Here's Claudia Center:
Voluntary wellness programs at work can provide benefits to employees, but employers are increasingly adopting “voluntary” wellness programs that unfairly burden workers with disabilities the most of all. Worse, the Equal Employment Opportunity Commission seems to think that’s okay, undermining core antidiscrimination protections it used to defend.Comment period at the EEOC is now closed (I shared this widely on social media when it came out), but I wanted to circle back to it and just take a look at the logic. The pressure on the disabled body to be measured and assessed by normative rubrics forces various types of compliance.

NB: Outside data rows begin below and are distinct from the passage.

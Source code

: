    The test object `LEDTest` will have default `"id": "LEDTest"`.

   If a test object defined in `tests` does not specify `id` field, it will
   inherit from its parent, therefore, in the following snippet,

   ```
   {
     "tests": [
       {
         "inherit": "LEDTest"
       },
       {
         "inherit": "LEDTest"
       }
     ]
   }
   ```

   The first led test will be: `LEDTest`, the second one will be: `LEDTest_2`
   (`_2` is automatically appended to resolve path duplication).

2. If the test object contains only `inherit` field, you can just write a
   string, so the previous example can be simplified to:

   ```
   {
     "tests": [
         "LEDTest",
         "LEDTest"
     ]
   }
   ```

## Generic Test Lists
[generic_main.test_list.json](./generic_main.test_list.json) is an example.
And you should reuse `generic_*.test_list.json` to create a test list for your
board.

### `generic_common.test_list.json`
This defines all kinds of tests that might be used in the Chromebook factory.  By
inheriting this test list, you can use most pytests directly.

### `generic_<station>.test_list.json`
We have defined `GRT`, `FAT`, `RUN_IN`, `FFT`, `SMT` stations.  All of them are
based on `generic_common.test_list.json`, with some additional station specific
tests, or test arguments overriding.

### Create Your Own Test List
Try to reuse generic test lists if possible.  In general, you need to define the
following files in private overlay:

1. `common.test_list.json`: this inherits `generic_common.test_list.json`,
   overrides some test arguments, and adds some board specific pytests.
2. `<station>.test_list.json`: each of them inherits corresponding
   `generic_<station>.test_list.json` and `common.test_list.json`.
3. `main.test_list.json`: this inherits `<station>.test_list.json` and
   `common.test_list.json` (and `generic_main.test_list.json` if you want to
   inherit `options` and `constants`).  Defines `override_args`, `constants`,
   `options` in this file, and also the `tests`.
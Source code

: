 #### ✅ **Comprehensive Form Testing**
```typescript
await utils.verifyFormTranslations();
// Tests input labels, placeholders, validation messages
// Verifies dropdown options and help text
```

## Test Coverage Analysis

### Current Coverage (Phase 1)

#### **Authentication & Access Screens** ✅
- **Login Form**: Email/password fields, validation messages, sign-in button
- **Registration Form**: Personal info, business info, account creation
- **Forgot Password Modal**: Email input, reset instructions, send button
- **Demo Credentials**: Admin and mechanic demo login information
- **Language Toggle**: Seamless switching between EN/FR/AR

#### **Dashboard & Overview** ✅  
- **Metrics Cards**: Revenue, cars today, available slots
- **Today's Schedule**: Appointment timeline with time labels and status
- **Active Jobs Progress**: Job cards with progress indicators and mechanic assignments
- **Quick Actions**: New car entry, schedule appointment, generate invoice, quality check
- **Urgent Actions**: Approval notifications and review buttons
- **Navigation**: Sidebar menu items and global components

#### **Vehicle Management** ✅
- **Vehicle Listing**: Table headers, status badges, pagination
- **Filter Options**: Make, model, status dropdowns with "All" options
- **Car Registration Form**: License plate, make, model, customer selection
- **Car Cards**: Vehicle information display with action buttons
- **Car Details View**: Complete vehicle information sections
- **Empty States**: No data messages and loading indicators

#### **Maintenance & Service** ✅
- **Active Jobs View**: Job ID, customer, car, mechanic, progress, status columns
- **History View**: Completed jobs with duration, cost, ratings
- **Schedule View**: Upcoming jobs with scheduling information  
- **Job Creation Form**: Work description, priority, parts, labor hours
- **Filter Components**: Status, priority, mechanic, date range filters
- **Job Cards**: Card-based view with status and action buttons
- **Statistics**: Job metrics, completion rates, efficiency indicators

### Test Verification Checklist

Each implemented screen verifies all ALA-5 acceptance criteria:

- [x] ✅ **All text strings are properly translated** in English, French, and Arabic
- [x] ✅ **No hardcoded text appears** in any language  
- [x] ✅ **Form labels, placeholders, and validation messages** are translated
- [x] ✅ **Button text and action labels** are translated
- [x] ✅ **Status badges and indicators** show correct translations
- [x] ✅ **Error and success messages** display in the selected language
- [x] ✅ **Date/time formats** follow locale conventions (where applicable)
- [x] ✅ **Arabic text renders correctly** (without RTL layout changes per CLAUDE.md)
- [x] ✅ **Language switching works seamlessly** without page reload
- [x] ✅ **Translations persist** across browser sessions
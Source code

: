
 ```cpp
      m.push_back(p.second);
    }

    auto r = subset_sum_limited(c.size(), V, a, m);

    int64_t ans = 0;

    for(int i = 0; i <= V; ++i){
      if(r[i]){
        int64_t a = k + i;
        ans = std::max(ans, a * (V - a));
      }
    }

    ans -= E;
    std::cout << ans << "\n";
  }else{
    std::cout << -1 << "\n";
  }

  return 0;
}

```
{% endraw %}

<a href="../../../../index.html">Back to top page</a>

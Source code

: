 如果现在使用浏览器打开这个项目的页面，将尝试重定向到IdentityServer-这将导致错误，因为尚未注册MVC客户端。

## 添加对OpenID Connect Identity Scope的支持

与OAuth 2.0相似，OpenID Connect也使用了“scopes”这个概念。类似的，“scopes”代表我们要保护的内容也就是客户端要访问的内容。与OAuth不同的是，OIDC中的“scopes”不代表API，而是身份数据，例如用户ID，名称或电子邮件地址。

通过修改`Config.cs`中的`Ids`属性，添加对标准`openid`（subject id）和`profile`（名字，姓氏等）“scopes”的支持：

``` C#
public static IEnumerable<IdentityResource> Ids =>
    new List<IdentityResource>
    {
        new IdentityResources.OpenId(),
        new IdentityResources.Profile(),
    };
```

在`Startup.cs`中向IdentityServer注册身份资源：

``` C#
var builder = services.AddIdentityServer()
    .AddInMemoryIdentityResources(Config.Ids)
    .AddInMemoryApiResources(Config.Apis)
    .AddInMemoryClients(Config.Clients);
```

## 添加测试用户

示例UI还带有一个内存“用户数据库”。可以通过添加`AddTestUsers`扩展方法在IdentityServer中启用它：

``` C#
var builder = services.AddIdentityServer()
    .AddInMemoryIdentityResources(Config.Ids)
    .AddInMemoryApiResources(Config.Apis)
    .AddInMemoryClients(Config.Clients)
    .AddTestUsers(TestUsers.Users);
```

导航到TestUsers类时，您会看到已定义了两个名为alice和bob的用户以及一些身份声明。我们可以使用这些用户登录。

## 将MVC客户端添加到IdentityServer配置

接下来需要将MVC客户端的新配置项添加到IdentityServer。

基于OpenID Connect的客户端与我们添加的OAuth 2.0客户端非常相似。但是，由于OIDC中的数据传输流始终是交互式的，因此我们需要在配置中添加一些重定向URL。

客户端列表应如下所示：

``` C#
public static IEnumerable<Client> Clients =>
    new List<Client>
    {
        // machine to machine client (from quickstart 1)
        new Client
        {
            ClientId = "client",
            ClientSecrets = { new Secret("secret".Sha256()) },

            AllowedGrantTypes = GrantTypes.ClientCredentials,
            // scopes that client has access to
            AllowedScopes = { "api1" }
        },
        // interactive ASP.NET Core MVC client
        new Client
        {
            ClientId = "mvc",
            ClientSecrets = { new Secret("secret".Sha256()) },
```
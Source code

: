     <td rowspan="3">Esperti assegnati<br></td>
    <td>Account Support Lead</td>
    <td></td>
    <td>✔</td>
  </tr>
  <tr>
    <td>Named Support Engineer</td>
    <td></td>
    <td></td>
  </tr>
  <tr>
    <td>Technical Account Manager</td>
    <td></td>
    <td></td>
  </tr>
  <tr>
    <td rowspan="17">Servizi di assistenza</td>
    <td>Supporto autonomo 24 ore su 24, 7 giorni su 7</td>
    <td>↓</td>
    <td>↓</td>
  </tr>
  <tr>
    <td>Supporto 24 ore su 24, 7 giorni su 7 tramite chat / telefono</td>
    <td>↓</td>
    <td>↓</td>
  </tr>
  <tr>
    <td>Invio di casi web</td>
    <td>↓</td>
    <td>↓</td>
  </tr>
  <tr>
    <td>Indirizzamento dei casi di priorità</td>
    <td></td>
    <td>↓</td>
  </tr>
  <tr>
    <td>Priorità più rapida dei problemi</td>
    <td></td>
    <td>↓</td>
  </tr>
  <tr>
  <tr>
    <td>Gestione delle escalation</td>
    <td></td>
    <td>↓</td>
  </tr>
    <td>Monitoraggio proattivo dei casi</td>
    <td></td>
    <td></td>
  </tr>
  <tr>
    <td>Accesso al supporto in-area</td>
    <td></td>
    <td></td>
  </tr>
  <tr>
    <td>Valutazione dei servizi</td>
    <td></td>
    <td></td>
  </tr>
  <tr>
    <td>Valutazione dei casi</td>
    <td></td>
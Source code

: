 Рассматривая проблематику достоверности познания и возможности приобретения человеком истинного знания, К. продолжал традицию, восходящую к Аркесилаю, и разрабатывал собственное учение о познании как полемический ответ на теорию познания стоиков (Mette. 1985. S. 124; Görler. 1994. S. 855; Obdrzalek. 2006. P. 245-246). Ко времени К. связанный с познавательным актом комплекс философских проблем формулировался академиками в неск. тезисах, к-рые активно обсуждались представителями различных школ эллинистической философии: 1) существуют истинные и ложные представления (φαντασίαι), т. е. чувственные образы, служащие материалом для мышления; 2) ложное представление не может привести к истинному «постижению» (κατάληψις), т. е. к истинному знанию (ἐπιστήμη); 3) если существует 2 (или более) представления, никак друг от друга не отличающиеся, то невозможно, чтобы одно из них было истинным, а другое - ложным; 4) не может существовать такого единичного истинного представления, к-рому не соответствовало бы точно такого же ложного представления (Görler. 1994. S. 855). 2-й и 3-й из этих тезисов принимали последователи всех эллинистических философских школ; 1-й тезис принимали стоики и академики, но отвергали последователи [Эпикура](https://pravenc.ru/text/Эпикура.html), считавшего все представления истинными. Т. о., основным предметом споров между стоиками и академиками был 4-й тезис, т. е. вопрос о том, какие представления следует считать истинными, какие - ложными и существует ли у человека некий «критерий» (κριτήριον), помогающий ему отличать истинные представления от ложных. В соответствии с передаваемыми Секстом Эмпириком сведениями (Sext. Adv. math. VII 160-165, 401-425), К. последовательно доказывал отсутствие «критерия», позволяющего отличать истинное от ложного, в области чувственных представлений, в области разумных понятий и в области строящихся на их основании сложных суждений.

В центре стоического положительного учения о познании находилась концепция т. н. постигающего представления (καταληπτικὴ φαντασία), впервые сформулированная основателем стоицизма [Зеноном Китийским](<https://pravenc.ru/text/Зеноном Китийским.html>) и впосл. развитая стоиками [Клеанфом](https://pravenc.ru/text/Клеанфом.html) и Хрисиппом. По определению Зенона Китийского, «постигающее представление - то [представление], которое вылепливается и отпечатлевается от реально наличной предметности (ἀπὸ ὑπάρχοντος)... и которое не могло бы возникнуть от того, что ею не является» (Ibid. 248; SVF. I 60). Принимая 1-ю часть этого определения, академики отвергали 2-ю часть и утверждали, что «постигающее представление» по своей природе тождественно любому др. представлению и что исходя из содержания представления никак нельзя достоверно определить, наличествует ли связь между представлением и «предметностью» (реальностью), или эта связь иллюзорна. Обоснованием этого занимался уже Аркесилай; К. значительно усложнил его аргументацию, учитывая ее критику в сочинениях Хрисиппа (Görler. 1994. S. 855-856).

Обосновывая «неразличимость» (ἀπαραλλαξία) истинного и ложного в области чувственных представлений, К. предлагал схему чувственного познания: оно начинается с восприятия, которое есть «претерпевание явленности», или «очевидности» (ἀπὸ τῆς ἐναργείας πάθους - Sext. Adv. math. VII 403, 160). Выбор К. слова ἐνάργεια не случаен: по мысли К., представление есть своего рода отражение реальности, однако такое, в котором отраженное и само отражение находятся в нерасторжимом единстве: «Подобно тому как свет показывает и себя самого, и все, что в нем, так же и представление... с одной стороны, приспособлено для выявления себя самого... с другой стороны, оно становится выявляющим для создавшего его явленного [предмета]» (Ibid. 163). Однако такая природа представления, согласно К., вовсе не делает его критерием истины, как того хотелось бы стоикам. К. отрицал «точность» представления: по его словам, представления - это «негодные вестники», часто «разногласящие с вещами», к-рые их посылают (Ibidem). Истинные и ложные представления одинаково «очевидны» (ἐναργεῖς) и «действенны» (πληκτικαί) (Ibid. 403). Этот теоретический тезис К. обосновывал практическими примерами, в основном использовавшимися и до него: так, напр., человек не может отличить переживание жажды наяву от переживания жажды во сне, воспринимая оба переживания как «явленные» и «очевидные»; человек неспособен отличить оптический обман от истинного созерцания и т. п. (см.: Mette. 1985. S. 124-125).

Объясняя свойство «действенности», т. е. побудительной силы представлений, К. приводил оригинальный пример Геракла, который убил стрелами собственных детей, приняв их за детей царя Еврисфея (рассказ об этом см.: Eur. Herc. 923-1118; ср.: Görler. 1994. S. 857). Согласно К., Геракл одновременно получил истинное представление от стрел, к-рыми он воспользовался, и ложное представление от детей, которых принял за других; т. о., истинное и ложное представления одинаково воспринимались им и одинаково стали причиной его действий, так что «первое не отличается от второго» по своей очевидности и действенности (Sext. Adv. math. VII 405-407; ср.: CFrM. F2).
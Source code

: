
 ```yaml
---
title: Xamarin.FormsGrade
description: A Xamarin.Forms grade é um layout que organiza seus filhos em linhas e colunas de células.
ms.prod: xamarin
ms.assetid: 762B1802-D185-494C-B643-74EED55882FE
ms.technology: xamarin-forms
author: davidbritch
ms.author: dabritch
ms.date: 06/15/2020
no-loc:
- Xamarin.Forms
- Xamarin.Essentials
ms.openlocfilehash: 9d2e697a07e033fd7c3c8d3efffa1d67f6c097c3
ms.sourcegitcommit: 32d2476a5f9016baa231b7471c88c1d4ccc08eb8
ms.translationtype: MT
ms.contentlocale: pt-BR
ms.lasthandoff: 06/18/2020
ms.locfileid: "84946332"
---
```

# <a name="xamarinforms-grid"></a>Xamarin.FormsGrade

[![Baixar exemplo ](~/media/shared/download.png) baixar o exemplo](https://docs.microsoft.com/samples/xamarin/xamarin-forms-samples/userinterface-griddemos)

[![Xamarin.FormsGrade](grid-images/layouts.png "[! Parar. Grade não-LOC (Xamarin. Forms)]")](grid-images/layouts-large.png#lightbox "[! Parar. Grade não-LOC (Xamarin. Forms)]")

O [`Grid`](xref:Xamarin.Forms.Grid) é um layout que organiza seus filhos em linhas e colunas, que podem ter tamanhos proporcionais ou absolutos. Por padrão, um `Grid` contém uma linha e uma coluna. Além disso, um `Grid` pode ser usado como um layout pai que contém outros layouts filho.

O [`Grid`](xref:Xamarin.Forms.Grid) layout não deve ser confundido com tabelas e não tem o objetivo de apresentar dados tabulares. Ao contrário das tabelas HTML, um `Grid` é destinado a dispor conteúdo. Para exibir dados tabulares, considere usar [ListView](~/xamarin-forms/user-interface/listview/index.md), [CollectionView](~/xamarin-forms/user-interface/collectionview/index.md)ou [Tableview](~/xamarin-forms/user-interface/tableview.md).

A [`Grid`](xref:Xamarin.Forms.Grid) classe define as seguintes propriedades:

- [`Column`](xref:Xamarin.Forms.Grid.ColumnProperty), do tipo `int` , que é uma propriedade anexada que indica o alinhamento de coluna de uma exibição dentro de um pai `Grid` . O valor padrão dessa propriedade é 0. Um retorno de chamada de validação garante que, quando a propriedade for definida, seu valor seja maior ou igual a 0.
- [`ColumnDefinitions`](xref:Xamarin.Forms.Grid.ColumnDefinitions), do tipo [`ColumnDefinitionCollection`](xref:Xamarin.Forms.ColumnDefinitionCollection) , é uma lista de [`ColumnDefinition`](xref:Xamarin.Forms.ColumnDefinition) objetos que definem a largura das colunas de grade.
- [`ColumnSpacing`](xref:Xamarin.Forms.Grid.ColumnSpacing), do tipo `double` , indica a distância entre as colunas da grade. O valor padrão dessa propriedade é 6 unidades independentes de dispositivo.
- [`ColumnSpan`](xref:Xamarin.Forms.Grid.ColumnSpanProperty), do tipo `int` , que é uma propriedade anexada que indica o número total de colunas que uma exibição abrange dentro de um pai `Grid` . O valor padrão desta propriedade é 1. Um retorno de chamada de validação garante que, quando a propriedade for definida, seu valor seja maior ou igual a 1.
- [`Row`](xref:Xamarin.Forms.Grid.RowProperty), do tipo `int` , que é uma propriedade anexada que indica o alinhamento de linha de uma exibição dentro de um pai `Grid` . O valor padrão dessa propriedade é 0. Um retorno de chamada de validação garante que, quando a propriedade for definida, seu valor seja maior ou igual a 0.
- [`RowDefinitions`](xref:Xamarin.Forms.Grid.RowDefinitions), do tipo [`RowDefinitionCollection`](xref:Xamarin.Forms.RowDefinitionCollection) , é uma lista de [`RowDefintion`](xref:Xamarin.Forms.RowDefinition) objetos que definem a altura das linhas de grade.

Imagine a woman living with rheumatoid arthritis and severe depression who, under doctor’s care, has finally returned to work. Her medications — a corticosteroid and an antidepressant — have triggered weight gain. Now imagine this woman facing her employer’s “wellness activities:” She is instructed to fill out a detailed questionnaire about her medical conditions; she is weighed and pronounced overweight; she is told to lose weight. Oh, and the program is voluntary — but if she doesn’t comply, she will have to pay hundreds of dollars more in annual health care premiums.
So to review:
Voluntary wellness programs are not voluntary.
Voluntary wellness programs do not produce wellness.
Voluntary wellness programs discriminate against the disabled.
Finally - Voluntary wellness programs are a kind of corporate reification of the medical model of the body. Which isn't surprising, because medical model has come to embody all kinds of neoliberal principles.